Problem to solve =>
Exact copies of the lines below are the goal; any images in them are dropped.

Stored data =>
◆ ◆ ◆
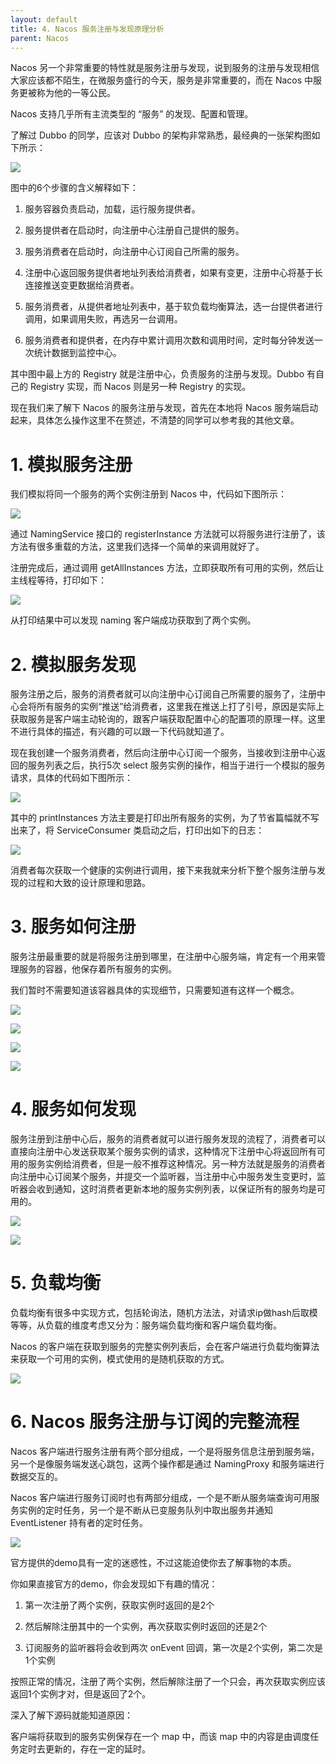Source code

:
 ```yaml
---
layout: default
title: 4. Nacos 服务注册与发现原理分析
parent: Nacos
---
```


Nacos 另一个非常重要的特性就是服务注册与发现，说到服务的注册与发现相信大家应该都不陌生，在微服务盛行的今天，服务是非常重要的，而在 Nacos 中服务更被称为他的一等公民。

Nacos 支持几乎所有主流类型的 “服务” 的发现、配置和管理。

了解过 Dubbo 的同学，应该对 Dubbo 的架构非常熟悉，最经典的一张架构图如下所示：

![](../../assets/images/Nacos/attachments/4.Nacos服务注册与发现原理分析_image_0.png)

图中的6个步骤的含义解释如下：

1. 服务容器负责启动，加载，运行服务提供者。

1. 服务提供者在启动时，向注册中心注册自己提供的服务。

1. 服务消费者在启动时，向注册中心订阅自己所需的服务。

1. 注册中心返回服务提供者地址列表给消费者，如果有变更，注册中心将基于长连接推送变更数据给消费者。

1. 服务消费者，从提供者地址列表中，基于软负载均衡算法，选一台提供者进行调用，如果调用失败，再选另一台调用。

1. 服务消费者和提供者，在内存中累计调用次数和调用时间，定时每分钟发送一次统计数据到监控中心。

其中图中最上方的 Registry 就是注册中心，负责服务的注册与发现。Dubbo 有自己的 Registry 实现，而 Nacos 则是另一种 Registry 的实现。

现在我们来了解下 Nacos 的服务注册与发现，首先在本地将 Nacos 服务端启动起来，具体怎么操作这里不在赘述，不清楚的同学可以参考我的其他文章。

# 1. 模拟服务注册

我们模拟将同一个服务的两个实例注册到 Nacos 中，代码如下图所示：

![](../../assets/images/Nacos/attachments/4.Nacos服务注册与发现原理分析_image_1.png)

通过 NamingService 接口的 registerInstance 方法就可以将服务进行注册了，该方法有很多重载的方法，这里我们选择一个简单的来调用就好了。

注册完成后，通过调用 getAllInstances 方法，立即获取所有可用的实例，然后让主线程等待，打印如下：

![](../../assets/images/Nacos/attachments/4.Nacos服务注册与发现原理分析_image_2.png)

从打印结果中可以发现 naming 客户端成功获取到了两个实例。

# 2. 模拟服务发现

服务注册之后，服务的消费者就可以向注册中心订阅自己所需要的服务了，注册中心会将所有服务的实例“推送”给消费者，这里我在推送上打了引号，原因是实际上获取服务是客户端主动轮询的，跟客户端获取配置中心的配置项的原理一样。这里不进行具体的描述，有兴趣的可以跟一下代码就知道了。

现在我创建一个服务消费者，然后向注册中心订阅一个服务，当接收到注册中心返回的服务列表之后，执行5次 select 服务实例的操作，相当于进行一个模拟的服务请求，具体的代码如下图所示：

![](../../assets/images/Nacos/attachments/4.Nacos服务注册与发现原理分析_image_3.png)

其中的 printInstances 方法主要是打印出所有服务的实例，为了节省篇幅就不写出来了，将 ServiceConsumer 类启动之后，打印出如下的日志：

![](../../assets/images/Nacos/attachments/4.Nacos服务注册与发现原理分析_image_4.png)

消费者每次获取一个健康的实例进行调用，接下来我就来分析下整个服务注册与发现的过程和大致的设计原理和思路。

# 3. 服务如何注册

服务注册最重要的就是将服务注册到哪里，在注册中心服务端，肯定有一个用来管理服务的容器，他保存着所有服务的实例。

我们暂时不需要知道该容器具体的实现细节，只需要知道有这样一个概念。

![](../../assets/images/Nacos/attachments/4.Nacos服务注册与发现原理分析_image_5.png)

![](../../assets/images/Nacos/attachments/4.Nacos服务注册与发现原理分析_image_6.png)

![](../../assets/images/Nacos/attachments/4.Nacos服务注册与发现原理分析_image_7.png)

![](../../assets/images/Nacos/attachments/4.Nacos服务注册与发现原理分析_image_8.png)

# 4. 服务如何发现

服务注册到注册中心后，服务的消费者就可以进行服务发现的流程了，消费者可以直接向注册中心发送获取某个服务实例的请求，这种情况下注册中心将返回所有可用的服务实例给消费者，但是一般不推荐这种情况。另一种方法就是服务的消费者向注册中心订阅某个服务，并提交一个监听器，当注册中心中服务发生变更时，监听器会收到通知，这时消费者更新本地的服务实例列表，以保证所有的服务均是可用的。

![](../../assets/images/Nacos/attachments/4.Nacos服务注册与发现原理分析_image_9.png)

![](../../assets/images/Nacos/attachments/4.Nacos服务注册与发现原理分析_image_10.png)

# 5. 负载均衡

负载均衡有很多中实现方式，包括轮询法，随机方法法，对请求ip做hash后取模等等，从负载的维度考虑又分为：服务端负载均衡和客户端负载均衡。

Nacos 的客户端在获取到服务的完整实例列表后，会在客户端进行负载均衡算法来获取一个可用的实例，模式使用的是随机获取的方式。

![](../../assets/images/Nacos/attachments/4.Nacos服务注册与发现原理分析_image_11.png)

# 6. Nacos 服务注册与订阅的完整流程

Nacos 客户端进行服务注册有两个部分组成，一个是将服务信息注册到服务端，另一个是像服务端发送心跳包，这两个操作都是通过 NamingProxy 和服务端进行数据交互的。

Nacos 客户端进行服务订阅时也有两部分组成，一个是不断从服务端查询可用服务实例的定时任务，另一个是不断从已变服务队列中取出服务并通知 EventListener 持有者的定时任务。

![](../../assets/images/Nacos/attachments/4.Nacos服务注册与发现原理分析_image_12.png)

官方提供的demo具有一定的迷惑性，不过这能迫使你去了解事物的本质。

你如果直接官方的demo，你会发现如下有趣的情况：

1. 第一次注册了两个实例，获取实例时返回的是2个

1. 然后解除注册其中的一个实例，再次获取实例时返回的还是2个

1. 订阅服务的监听器将会收到两次 onEvent 回调，第一次是2个实例，第二次是1个实例

按照正常的情况，注册了两个实例，然后解除注册了一个只会，再次获取实例应该返回1个实例才对，但是返回了2个。

深入了解下源码就能知道原因：

客户端将获取到的服务实例保存在一个 map 中，而该 map 中的内容是由调度任务定时去更新的，存在一定的延时。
◆ ◆ ◆
Response =>
Source code

:
 ```yaml
---
layout: default
title: 4. Nacos 服务注册与发现原理分析
parent: Nacos
---
```


Nacos 另一个非常重要的特性就是服务注册与发现，说到服务的注册与发现相信大家应该都不陌生，在微服务盛行的今天，服务是非常重要的，而在 Nacos 中服务更被称为他的一等公民。

Nacos 支持几乎所有主流类型的 “服务” 的发现、配置和管理。

了解过 Dubbo 的同学，应该对 Dubbo 的架构非常熟悉，最经典的一张架构图如下所示：

![](../../assets/images/Nacos/attachments/4.Nacos服务注册与发现原理分析_image_0.png)

图中的6个步骤的含义解释如下：

1. 服务容器负责启动，加载，运行服务提供者。

1. 服务提供者在启动时，向注册中心注册自己提供的服务。

1. 服务消费者在启动时，向注册中心订阅自己所需的服务。

1. 注册中心返回服务提供者地址列表给消费者，如果有变更，注册中心将基于长连接推送变更数据给消费者。

1. 服务消费者，从提供者地址列表中，基于软负载均衡算法，选一台提供者进行调用，如果调用失败，再选另一台调用。

1. 服务消费者和提供者，在内存中累计调用次数和调用时间，定时每分钟发送一次统计数据到监控中心。

其中图中最上方的 Registry 就是注册中心，负责服务的注册与发现。Dubbo 有自己的 Registry 实现，而 Nacos 则是另一种 Registry 的实现。

现在我们来了解下 Nacos 的服务注册与发现，首先在本地将 Nacos 服务端启动起来，具体怎么操作这里不在赘述，不清楚的同学可以参考我的其他文章。

# 1. 模拟服务注册

我们模拟将同一个服务的两个实例注册到 Nacos 中，代码如下图所示：

![](../../assets/images/Nacos/attachments/4.Nacos服务注册与发现原理分析_image_1.png)

通过 NamingService 接口的 registerInstance 方法就可以将服务进行注册了，该方法有很多重载的方法，这里我们选择一个简单的来调用就好了。

注册完成后，通过调用 getAllInstances 方法，立即获取所有可用的实例，然后让主线程等待，打印如下：

![](../../assets/images/Nacos/attachments/4.Nacos服务注册与发现原理分析_image_2.png)

从打印结果中可以发现 naming 客户端成功获取到了两个实例。

# 2. 模拟服务发现

服务注册之后，服务的消费者就可以向注册中心订阅自己所需要的服务了，注册中心会将所有服务的实例“推送”给消费者，这里我在推送上打了引号，原因是实际上获取服务是客户端主动轮询的，跟客户端获取配置中心的配置项的原理一样。这里不进行具体的描述，有兴趣的可以跟一下代码就知道了。

现在我创建一个服务消费者，然后向注册中心订阅一个服务，当接收到注册中心返回的服务列表之后，执行5次 select 服务实例的操作，相当于进行一个模拟的服务请求，具体的代码如下图所示：

![](../../assets/images/Nacos/attachments/4.Nacos服务注册与发现原理分析_image_3.png)

其中的 printInstances 方法主要是打印出所有服务的实例，为了节省篇幅就不写出来了，将 ServiceConsumer 类启动之后，打印出如下的日志：

![](../../assets/images/Nacos/attachments/4.Nacos服务注册与发现原理分析_image_4.png)

消费者每次获取一个健康的实例进行调用，接下来我就来分析下整个服务注册与发现的过程和大致的设计原理和思路。

# 3. 服务如何注册

服务注册最重要的就是将服务注册到哪里，在注册中心服务端，肯定有一个用来管理服务的容器，他保存着所有服务的实例。

我们暂时不需要知道该容器具体的实现细节，只需要知道有这样一个概念。

![](../../assets/images/Nacos/attachments/4.Nacos服务注册与发现原理分析_image_5.png)

![](../../assets/images/Nacos/attachments/4.Nacos服务注册与发现原理分析_image_6.png)

![](../../assets/images/Nacos/attachments/4.Nacos服务注册与发现原理分析_image_7.png)

![](../../assets/images/Nacos/attachments/4.Nacos服务注册与发现原理分析_image_8.png)

# 4. 服务如何发现

服务注册到注册中心后，服务的消费者就可以进行服务发现的流程了，消费者可以直接向注册中心发送获取某个服务实例的请求，这种情况下注册中心将返回所有可用的服务实例给消费者，但是一般不推荐这种情况。另一种方法就是服务的消费者向注册中心订阅某个服务，并提交一个监听器，当注册中心中服务发生变更时，监听器会收到通知，这时消费者更新本地的服务实例列表，以保证所有的服务均是可用的。

![](../../assets/images/Nacos/attachments/4.Nacos服务注册与发现原理分析_image_9.png)

![](../../assets/images/Nacos/attachments/4.Nacos服务注册与发现原理分析_image_10.png)

# 5. 负载均衡

负载均衡有很多中实现方式，包括轮询法，随机方法法，对请求ip做hash后取模等等，从负载的维度考虑又分为：服务端负载均衡和客户端负载均衡。

Nacos 的客户端在获取到服务的完整实例列表后，会在客户端进行负载均衡算法来获取一个可用的实例，模式使用的是随机获取的方式。

![](../../assets/images/Nacos/attachments/4.Nacos服务注册与发现原理分析_image_11.png)

# 6. Nacos 服务注册与订阅的完整流程

Nacos 客户端进行服务注册有两个部分组成，一个是将服务信息注册到服务端，另一个是像服务端发送心跳包，这两个操作都是通过 NamingProxy 和服务端进行数据交互的。

Nacos 客户端进行服务订阅时也有两部分组成，一个是不断从服务端查询可用服务实例的定时任务，另一个是不断从已变服务队列中取出服务并通知 EventListener 持有者的定时任务。

![](../../assets/images/Nacos/attachments/4.Nacos服务注册与发现原理分析_image_12.png)

官方提供的demo具有一定的迷惑性，不过这能迫使你去了解事物的本质。

你如果直接官方的demo，你会发现如下有趣的情况：

1. 第一次注册了两个实例，获取实例时返回的是2个

1. 然后解除注册其中的一个实例，再次获取实例时返回的还是2个

1. 订阅服务的监听器将会收到两次 onEvent 回调，第一次是2个实例，第二次是1个实例

按照正常的情况，注册了两个实例，然后解除注册了一个只会，再次获取实例应该返回1个实例才对，但是返回了2个。

深入了解下源码就能知道原因：

客户端将获取到的服务实例保存在一个 map 中，而该 map 中的内容是由调度任务定时去更新的，存在一定的延时。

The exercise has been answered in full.